A theory-based, cross-sectional path model was empirically examined using pre-intervention baseline data from a multicenter, randomized-controlled trial of patients with intermittent claudication (PAD-TeGeCoach). Data were available from 1 696 patients who completed a battery of questionnaires between April 14, 2018 and March 12, 2019, including measures of walking impairment (Walking Impairment Questionnaire), health-related quality of life (SF-12), mental burden (GAD-7, PHQ-9), nicotine- and alcohol-related risk behavior (Fagerström-Test, AUDIT-C). Sociodemographic characteristics and comorbid conditions were included in the postulated model a priori to minimize confounding effects.

RESULTS

Walking impairment was associated with an increase in depressive (β = -.36, p < .001) and anxiety symptoms (β = -.24, p < .001).

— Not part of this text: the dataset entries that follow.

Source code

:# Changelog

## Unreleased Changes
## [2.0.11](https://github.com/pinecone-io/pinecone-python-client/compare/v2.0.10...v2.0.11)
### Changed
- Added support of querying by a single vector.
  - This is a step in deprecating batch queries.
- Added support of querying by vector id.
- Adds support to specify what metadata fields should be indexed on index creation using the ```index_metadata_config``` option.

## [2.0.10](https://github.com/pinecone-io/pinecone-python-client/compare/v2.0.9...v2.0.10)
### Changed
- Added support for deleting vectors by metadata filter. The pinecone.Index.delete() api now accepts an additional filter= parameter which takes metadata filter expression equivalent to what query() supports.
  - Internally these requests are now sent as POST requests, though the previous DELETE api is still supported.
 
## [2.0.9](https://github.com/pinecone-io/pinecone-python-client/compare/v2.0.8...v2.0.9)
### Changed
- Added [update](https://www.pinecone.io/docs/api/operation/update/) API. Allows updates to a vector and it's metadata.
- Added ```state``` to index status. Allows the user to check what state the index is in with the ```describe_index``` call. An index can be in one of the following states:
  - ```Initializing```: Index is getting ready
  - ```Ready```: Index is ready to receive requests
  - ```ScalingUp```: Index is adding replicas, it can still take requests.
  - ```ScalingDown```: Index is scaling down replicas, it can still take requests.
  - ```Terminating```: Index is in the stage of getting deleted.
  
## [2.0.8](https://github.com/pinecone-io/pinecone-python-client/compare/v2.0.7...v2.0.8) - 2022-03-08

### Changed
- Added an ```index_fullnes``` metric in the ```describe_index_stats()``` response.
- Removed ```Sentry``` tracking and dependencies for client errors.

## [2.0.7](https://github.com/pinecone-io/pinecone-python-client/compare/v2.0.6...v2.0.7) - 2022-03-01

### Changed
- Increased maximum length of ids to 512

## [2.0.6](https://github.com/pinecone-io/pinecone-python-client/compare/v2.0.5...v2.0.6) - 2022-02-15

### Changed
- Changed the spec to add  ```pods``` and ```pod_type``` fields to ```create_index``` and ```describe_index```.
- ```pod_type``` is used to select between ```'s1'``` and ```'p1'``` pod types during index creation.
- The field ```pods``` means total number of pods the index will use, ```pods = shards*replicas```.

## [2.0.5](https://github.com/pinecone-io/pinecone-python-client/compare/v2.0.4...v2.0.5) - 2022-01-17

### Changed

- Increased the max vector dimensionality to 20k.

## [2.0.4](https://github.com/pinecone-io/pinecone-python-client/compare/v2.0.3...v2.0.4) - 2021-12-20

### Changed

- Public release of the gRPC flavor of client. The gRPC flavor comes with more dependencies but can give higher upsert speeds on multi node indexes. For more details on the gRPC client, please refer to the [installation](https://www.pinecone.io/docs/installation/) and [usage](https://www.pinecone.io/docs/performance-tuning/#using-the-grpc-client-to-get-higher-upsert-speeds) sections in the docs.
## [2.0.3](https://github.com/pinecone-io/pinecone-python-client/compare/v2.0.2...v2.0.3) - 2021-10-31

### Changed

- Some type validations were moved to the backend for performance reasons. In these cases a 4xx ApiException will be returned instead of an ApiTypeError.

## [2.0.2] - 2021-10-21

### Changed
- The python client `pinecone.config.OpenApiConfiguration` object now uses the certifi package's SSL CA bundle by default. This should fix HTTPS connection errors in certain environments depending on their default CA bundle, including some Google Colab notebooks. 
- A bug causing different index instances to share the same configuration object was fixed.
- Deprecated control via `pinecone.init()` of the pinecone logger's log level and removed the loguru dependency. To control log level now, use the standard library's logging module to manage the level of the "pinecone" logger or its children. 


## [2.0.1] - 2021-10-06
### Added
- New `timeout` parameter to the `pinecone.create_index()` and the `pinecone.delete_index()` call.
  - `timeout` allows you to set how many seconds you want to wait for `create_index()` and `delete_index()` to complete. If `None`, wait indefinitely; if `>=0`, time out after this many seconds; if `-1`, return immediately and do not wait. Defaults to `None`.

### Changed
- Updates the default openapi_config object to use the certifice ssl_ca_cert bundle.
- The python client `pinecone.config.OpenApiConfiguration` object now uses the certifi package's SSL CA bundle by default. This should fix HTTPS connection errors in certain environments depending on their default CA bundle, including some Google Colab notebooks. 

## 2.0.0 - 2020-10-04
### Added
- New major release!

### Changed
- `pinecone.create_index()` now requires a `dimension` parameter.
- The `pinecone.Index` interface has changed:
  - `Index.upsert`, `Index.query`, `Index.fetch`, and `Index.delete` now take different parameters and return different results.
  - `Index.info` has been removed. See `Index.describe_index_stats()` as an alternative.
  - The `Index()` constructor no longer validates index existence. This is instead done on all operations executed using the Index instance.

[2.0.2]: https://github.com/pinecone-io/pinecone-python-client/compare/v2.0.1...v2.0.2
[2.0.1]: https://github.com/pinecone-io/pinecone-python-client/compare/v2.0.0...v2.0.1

The prevalence of depressive and anxiety symptoms was 48.3% and 35.5%, respectively, with female patients and those of younger age being at greater risk. Depressive symptoms were predictive of an increased tobacco use (β = .21; p < .001). Walking impairment had adverse effects on physical quality of life, both directly (β = .60, p < .001) and indirectly mediated through depressive symptoms (β = -.16, p < .001); and indirectly on mental quality of life mediated through depressive (β = -.43, p < .001) and anxiety symptoms (β = -.35, p < .001).

DISCUSSION

The findings underscore the need for a comprehensive treatment strategy in patients with intermittent claudication. Measures to improve walking impairment (e.g. exercise training) are key to enhance quality of life and should be the primary treatment. As a key mediator of mental quality of life, depressive and anxiety symptoms should be addressed by rigorously including mental health treatment. Risky health behaviors should be approached by promoting behavior change (e.g. smoking cessation) as a secondary prevention of peripheral artery disease.

摘要

引言

间歇性跛行是外周动脉疾病(行走时腿部疼痛)的主要症状。本研究调查了行走障碍与健康相关生活质量、心理健康和健康风险行为之间的关联程度。

方法

采用基于理论的、横断面路径模型,对间歇性跛行患者的多中心、随机对照试验(PAD-TeGeCoach)的预干预基线数据进行实证检验。共有 1696 名患者完成了一整套问卷,包括行走障碍(行走障碍问卷)、健康相关生活质量(SF-12)、精神负担(GAD-7、PHQ-9)、尼古丁和酒精相关风险行为(Fagerström 测试、AUDIT-C)。在假定模型中纳入了社会人口统计学特征和合并症,以尽量减少混杂效应。

结果

行走障碍与抑郁症状(β=-.36,p<.001)和焦虑症状(β=-.24,p<.001)的增加有关。抑郁和焦虑症状的患病率分别为 48.3%和 35.5%,女性患者和年龄较小的患者风险更高。抑郁症状与增加烟草使用有关(β=.21;p<.001)。行走障碍对身体生活质量有不利影响,直接影响(β=.60,p<.001)和通过抑郁症状间接影响(β=-.16,p<.001);通过抑郁症状间接影响精神生活质量(β=-.43,p<.001)和焦虑症状(β=-.35,p<.001)。

讨论

研究结果强调了间歇性跛行患者需要综合治疗策略。改善行走障碍的措施(例如运动训练)是提高生活质量的关键,应作为主要治疗手段。抑郁和焦虑症状作为精神生活质量的关键中介,应通过严格纳入心理健康治疗来解决。应通过促进行为改变(例如戒烟)来解决危险的健康行为,作为外周动脉疾病的二级预防。